# [Exercise prompt]
Repeat precisely the span of lines below that opens with the line containing "furnished to do" and closes with the line containing "THE SOFTWARE IS PROVIDED", both included.

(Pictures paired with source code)
########################################

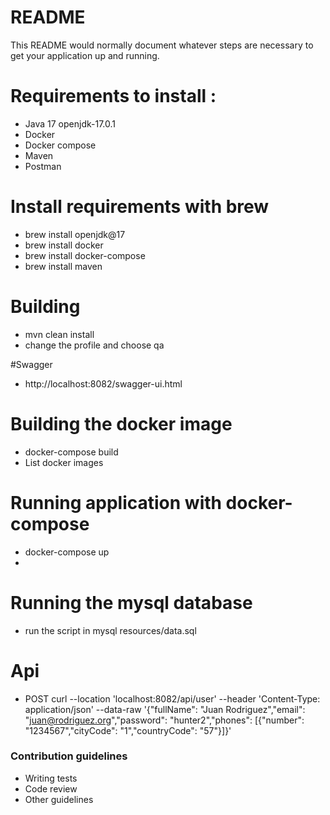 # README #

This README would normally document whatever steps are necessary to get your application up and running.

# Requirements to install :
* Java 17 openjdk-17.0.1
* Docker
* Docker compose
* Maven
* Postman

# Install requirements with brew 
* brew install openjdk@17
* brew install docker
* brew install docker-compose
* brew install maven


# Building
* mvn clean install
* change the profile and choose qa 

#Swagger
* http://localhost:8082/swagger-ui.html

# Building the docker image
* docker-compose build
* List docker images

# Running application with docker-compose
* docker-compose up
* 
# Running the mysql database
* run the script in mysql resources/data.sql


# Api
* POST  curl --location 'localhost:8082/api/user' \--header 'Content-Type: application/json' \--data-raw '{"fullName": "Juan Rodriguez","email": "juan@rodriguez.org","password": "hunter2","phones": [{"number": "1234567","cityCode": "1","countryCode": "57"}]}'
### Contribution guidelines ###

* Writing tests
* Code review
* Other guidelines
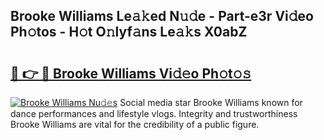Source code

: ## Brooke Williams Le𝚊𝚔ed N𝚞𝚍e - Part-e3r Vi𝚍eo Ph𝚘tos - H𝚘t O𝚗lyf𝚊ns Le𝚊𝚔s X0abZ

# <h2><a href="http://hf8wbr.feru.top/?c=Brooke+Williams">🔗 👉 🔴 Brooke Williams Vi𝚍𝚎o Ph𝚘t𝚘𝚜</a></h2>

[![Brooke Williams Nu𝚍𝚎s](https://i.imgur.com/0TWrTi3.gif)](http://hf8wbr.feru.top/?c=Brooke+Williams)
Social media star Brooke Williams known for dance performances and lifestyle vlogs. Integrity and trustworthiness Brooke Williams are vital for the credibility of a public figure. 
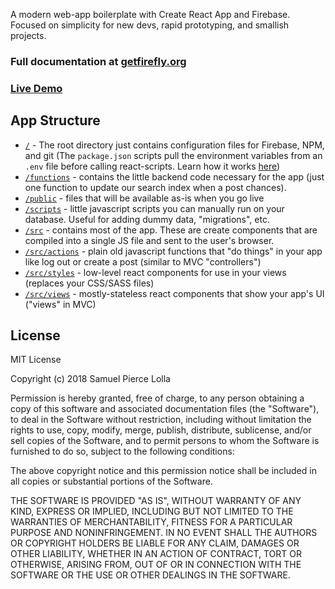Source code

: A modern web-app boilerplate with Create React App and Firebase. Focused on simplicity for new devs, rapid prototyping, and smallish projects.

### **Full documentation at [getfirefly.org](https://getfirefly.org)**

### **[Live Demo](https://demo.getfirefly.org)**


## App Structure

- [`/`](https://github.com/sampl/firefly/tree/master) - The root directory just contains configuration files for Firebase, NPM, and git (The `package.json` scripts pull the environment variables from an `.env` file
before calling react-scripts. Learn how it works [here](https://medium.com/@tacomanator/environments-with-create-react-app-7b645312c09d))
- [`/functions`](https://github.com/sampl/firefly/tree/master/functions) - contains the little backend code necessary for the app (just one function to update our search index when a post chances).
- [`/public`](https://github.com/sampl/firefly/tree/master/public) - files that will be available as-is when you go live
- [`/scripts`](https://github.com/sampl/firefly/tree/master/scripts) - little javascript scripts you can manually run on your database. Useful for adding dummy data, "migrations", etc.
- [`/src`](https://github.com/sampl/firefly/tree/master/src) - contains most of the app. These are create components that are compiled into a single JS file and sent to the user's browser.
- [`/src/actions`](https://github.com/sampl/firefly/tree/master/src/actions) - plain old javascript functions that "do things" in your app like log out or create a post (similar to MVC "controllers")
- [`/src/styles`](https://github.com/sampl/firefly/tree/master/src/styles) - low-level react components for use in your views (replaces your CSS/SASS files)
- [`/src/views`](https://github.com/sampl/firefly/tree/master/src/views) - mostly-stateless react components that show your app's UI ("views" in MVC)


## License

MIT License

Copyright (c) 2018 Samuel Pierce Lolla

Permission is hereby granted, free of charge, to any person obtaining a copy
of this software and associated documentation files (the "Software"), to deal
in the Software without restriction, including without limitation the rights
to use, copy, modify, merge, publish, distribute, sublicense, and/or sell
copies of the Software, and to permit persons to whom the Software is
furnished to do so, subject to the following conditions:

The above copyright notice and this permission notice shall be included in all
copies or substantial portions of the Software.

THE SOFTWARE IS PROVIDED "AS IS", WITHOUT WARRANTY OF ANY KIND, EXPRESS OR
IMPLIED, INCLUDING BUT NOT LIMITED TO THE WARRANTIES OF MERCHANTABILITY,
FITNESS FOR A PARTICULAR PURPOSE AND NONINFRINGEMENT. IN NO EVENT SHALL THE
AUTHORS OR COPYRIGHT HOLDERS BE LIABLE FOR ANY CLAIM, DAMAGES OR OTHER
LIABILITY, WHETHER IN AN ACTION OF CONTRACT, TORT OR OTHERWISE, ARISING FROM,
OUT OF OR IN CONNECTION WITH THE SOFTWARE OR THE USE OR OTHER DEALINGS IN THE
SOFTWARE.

########################################

# [Answer for this exercise]
furnished to do so, subject to the following conditions:

The above copyright notice and this permission notice shall be included in all
copies or substantial portions of the Software.

THE SOFTWARE IS PROVIDED "AS IS", WITHOUT WARRANTY OF ANY KIND, EXPRESS OR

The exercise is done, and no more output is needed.